• **What this task involves**:
Nothing in the data may be omitted; output it all verbatim.

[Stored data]
□ □ □ □ □

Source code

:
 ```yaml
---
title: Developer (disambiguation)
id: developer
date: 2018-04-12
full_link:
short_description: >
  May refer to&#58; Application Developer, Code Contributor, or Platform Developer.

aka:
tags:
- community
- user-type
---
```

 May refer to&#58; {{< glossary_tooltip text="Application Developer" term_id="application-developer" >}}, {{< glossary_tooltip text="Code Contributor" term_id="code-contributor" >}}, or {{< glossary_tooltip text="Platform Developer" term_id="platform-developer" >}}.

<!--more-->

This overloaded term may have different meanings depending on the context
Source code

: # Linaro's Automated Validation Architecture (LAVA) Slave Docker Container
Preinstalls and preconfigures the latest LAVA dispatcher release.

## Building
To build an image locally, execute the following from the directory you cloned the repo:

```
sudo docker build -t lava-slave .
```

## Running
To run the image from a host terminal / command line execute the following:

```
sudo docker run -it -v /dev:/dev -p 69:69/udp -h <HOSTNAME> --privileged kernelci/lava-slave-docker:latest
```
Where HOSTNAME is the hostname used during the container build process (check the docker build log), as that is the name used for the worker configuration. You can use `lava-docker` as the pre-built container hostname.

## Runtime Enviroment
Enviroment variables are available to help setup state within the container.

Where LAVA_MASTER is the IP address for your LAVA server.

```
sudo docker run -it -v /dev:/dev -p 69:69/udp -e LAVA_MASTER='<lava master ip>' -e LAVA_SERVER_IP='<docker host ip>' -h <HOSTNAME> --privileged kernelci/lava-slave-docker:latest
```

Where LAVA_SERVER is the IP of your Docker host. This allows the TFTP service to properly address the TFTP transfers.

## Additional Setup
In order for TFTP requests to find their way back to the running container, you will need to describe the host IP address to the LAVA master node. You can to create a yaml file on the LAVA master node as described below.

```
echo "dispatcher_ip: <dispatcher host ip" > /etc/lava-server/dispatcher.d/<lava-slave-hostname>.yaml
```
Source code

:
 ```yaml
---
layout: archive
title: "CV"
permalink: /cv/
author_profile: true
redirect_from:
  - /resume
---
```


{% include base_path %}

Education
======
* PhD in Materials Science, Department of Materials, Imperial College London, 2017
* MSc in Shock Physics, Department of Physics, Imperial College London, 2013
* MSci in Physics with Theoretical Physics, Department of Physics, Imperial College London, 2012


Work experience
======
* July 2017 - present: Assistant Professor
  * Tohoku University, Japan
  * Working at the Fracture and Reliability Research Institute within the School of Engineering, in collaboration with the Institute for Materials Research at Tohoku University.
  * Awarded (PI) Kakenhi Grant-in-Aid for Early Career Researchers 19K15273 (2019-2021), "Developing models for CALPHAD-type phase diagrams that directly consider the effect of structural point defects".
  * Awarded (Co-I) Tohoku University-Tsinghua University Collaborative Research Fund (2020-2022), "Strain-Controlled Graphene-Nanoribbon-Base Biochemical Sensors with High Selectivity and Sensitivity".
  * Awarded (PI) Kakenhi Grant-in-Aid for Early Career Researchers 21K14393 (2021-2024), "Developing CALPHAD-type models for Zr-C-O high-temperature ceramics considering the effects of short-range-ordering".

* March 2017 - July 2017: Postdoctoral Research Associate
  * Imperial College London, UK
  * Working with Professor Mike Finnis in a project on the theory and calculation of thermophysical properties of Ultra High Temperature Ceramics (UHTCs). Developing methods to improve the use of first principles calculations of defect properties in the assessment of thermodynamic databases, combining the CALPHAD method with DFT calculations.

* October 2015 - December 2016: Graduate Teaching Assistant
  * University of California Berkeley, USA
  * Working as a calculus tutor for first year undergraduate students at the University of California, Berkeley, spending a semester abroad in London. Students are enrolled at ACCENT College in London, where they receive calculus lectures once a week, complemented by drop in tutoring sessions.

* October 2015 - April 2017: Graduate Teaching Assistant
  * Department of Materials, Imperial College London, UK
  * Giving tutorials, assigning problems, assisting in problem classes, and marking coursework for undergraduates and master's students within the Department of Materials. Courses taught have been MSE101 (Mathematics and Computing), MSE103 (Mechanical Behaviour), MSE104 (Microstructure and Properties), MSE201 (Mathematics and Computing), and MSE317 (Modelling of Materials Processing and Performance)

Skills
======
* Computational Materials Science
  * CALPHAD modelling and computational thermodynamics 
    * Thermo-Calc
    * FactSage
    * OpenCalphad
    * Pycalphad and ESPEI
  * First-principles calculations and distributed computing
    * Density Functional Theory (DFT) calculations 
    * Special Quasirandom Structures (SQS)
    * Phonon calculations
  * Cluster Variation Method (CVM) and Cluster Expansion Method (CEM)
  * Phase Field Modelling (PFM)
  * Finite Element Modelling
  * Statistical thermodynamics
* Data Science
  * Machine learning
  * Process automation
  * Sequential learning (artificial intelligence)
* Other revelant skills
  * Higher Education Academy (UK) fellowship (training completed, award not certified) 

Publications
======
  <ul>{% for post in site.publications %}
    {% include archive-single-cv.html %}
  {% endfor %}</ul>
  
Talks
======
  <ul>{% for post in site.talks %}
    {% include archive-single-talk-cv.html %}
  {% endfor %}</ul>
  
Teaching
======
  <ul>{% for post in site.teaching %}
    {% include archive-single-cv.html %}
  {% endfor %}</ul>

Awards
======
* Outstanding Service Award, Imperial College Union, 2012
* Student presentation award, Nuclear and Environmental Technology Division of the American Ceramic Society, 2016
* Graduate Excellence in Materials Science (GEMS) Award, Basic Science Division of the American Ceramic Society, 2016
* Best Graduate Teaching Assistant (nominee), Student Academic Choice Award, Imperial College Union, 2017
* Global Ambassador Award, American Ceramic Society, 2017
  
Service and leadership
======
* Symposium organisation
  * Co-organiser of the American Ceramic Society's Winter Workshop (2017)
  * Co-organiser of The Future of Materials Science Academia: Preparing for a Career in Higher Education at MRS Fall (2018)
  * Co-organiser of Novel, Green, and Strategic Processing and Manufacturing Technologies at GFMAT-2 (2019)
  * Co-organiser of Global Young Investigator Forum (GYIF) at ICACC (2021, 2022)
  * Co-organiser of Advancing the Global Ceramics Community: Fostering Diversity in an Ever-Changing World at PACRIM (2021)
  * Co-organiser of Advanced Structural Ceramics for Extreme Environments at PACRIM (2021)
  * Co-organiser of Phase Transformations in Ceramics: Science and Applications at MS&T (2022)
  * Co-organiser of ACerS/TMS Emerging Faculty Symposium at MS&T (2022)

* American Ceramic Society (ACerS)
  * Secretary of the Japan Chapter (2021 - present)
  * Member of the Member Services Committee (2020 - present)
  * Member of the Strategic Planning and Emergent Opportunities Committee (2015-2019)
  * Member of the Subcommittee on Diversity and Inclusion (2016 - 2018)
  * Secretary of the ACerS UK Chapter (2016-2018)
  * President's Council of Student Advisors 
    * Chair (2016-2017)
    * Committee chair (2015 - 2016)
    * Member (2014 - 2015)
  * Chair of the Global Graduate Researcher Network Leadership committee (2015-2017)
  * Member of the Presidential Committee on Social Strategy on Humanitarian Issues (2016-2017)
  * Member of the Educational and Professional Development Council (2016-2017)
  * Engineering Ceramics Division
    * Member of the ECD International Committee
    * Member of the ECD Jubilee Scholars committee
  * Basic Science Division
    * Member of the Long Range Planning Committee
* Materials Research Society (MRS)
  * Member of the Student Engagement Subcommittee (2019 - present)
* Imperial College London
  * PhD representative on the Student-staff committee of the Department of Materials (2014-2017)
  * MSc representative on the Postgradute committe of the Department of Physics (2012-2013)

□ □ □ □ □

• **Solved exercise**:
Source code

:
 ```yaml
---
title: Developer (disambiguation)
id: developer
date: 2018-04-12
full_link:
short_description: >
  May refer to&#58; Application Developer, Code Contributor, or Platform Developer.

aka:
tags:
- community
- user-type
---
```

 May refer to&#58; {{< glossary_tooltip text="Application Developer" term_id="application-developer" >}}, {{< glossary_tooltip text="Code Contributor" term_id="code-contributor" >}}, or {{< glossary_tooltip text="Platform Developer" term_id="platform-developer" >}}.

<!--more-->

This overloaded term may have different meanings depending on the context
Source code

: # Linaro's Automated Validation Architecture (LAVA) Slave Docker Container
Preinstalls and preconfigures the latest LAVA dispatcher release.

## Building
To build an image locally, execute the following from the directory you cloned the repo:

```
sudo docker build -t lava-slave .
```

## Running
To run the image from a host terminal / command line execute the following:

```
sudo docker run -it -v /dev:/dev -p 69:69/udp -h <HOSTNAME> --privileged kernelci/lava-slave-docker:latest
```
Where HOSTNAME is the hostname used during the container build process (check the docker build log), as that is the name used for the worker configuration. You can use `lava-docker` as the pre-built container hostname.

## Runtime Enviroment
Enviroment variables are available to help setup state within the container.

Where LAVA_MASTER is the IP address for your LAVA server.

```
sudo docker run -it -v /dev:/dev -p 69:69/udp -e LAVA_MASTER='<lava master ip>' -e LAVA_SERVER_IP='<docker host ip>' -h <HOSTNAME> --privileged kernelci/lava-slave-docker:latest
```

Where LAVA_SERVER is the IP of your Docker host. This allows the TFTP service to properly address the TFTP transfers.

## Additional Setup
In order for TFTP requests to find their way back to the running container, you will need to describe the host IP address to the LAVA master node. You can to create a yaml file on the LAVA master node as described below.

```
echo "dispatcher_ip: <dispatcher host ip" > /etc/lava-server/dispatcher.d/<lava-slave-hostname>.yaml
```
Source code

:
 ```yaml
---
layout: archive
title: "CV"
permalink: /cv/
author_profile: true
redirect_from:
  - /resume
---
```


{% include base_path %}

Education
======
* PhD in Materials Science, Department of Materials, Imperial College London, 2017
* MSc in Shock Physics, Department of Physics, Imperial College London, 2013
* MSci in Physics with Theoretical Physics, Department of Physics, Imperial College London, 2012


Work experience
======
* July 2017 - present: Assistant Professor
  * Tohoku University, Japan
  * Working at the Fracture and Reliability Research Institute within the School of Engineering, in collaboration with the Institute for Materials Research at Tohoku University.
  * Awarded (PI) Kakenhi Grant-in-Aid for Early Career Researchers 19K15273 (2019-2021), "Developing models for CALPHAD-type phase diagrams that directly consider the effect of structural point defects".
  * Awarded (Co-I) Tohoku University-Tsinghua University Collaborative Research Fund (2020-2022), "Strain-Controlled Graphene-Nanoribbon-Base Biochemical Sensors with High Selectivity and Sensitivity".
  * Awarded (PI) Kakenhi Grant-in-Aid for Early Career Researchers 21K14393 (2021-2024), "Developing CALPHAD-type models for Zr-C-O high-temperature ceramics considering the effects of short-range-ordering".

* March 2017 - July 2017: Postdoctoral Research Associate
  * Imperial College London, UK
  * Working with Professor Mike Finnis in a project on the theory and calculation of thermophysical properties of Ultra High Temperature Ceramics (UHTCs). Developing methods to improve the use of first principles calculations of defect properties in the assessment of thermodynamic databases, combining the CALPHAD method with DFT calculations.

* October 2015 - December 2016: Graduate Teaching Assistant
  * University of California Berkeley, USA
  * Working as a calculus tutor for first year undergraduate students at the University of California, Berkeley, spending a semester abroad in London. Students are enrolled at ACCENT College in London, where they receive calculus lectures once a week, complemented by drop in tutoring sessions.

* October 2015 - April 2017: Graduate Teaching Assistant
  * Department of Materials, Imperial College London, UK
  * Giving tutorials, assigning problems, assisting in problem classes, and marking coursework for undergraduates and master's students within the Department of Materials. Courses taught have been MSE101 (Mathematics and Computing), MSE103 (Mechanical Behaviour), MSE104 (Microstructure and Properties), MSE201 (Mathematics and Computing), and MSE317 (Modelling of Materials Processing and Performance)

Skills
======
* Computational Materials Science
  * CALPHAD modelling and computational thermodynamics 
    * Thermo-Calc
    * FactSage
    * OpenCalphad
    * Pycalphad and ESPEI
  * First-principles calculations and distributed computing
    * Density Functional Theory (DFT) calculations 
    * Special Quasirandom Structures (SQS)
    * Phonon calculations
  * Cluster Variation Method (CVM) and Cluster Expansion Method (CEM)
  * Phase Field Modelling (PFM)
  * Finite Element Modelling
  * Statistical thermodynamics
* Data Science
  * Machine learning
  * Process automation
  * Sequential learning (artificial intelligence)
* Other revelant skills
  * Higher Education Academy (UK) fellowship (training completed, award not certified) 

Publications
======
  <ul>{% for post in site.publications %}
    {% include archive-single-cv.html %}
  {% endfor %}</ul>
  
Talks
======
  <ul>{% for post in site.talks %}
    {% include archive-single-talk-cv.html %}
  {% endfor %}</ul>
  
Teaching
======
  <ul>{% for post in site.teaching %}
    {% include archive-single-cv.html %}
  {% endfor %}</ul>

Awards
======
* Outstanding Service Award, Imperial College Union, 2012
* Student presentation award, Nuclear and Environmental Technology Division of the American Ceramic Society, 2016
* Graduate Excellence in Materials Science (GEMS) Award, Basic Science Division of the American Ceramic Society, 2016
* Best Graduate Teaching Assistant (nominee), Student Academic Choice Award, Imperial College Union, 2017
* Global Ambassador Award, American Ceramic Society, 2017
  
Service and leadership
======
* Symposium organisation
  * Co-organiser of the American Ceramic Society's Winter Workshop (2017)
  * Co-organiser of The Future of Materials Science Academia: Preparing for a Career in Higher Education at MRS Fall (2018)
  * Co-organiser of Novel, Green, and Strategic Processing and Manufacturing Technologies at GFMAT-2 (2019)
  * Co-organiser of Global Young Investigator Forum (GYIF) at ICACC (2021, 2022)
  * Co-organiser of Advancing the Global Ceramics Community: Fostering Diversity in an Ever-Changing World at PACRIM (2021)
  * Co-organiser of Advanced Structural Ceramics for Extreme Environments at PACRIM (2021)
  * Co-organiser of Phase Transformations in Ceramics: Science and Applications at MS&T (2022)
  * Co-organiser of ACerS/TMS Emerging Faculty Symposium at MS&T (2022)

* American Ceramic Society (ACerS)
  * Secretary of the Japan Chapter (2021 - present)
  * Member of the Member Services Committee (2020 - present)
  * Member of the Strategic Planning and Emergent Opportunities Committee (2015-2019)
  * Member of the Subcommittee on Diversity and Inclusion (2016 - 2018)
  * Secretary of the ACerS UK Chapter (2016-2018)
  * President's Council of Student Advisors 
    * Chair (2016-2017)
    * Committee chair (2015 - 2016)
    * Member (2014 - 2015)
  * Chair of the Global Graduate Researcher Network Leadership committee (2015-2017)
  * Member of the Presidential Committee on Social Strategy on Humanitarian Issues (2016-2017)
  * Member of the Educational and Professional Development Council (2016-2017)
  * Engineering Ceramics Division
    * Member of the ECD International Committee
    * Member of the ECD Jubilee Scholars committee
  * Basic Science Division
    * Member of the Long Range Planning Committee
* Materials Research Society (MRS)
  * Member of the Student Engagement Subcommittee (2019 - present)
* Imperial College London
  * PhD representative on the Student-staff committee of the Department of Materials (2014-2017)
  * MSc representative on the Postgradute committe of the Department of Physics (2012-2013)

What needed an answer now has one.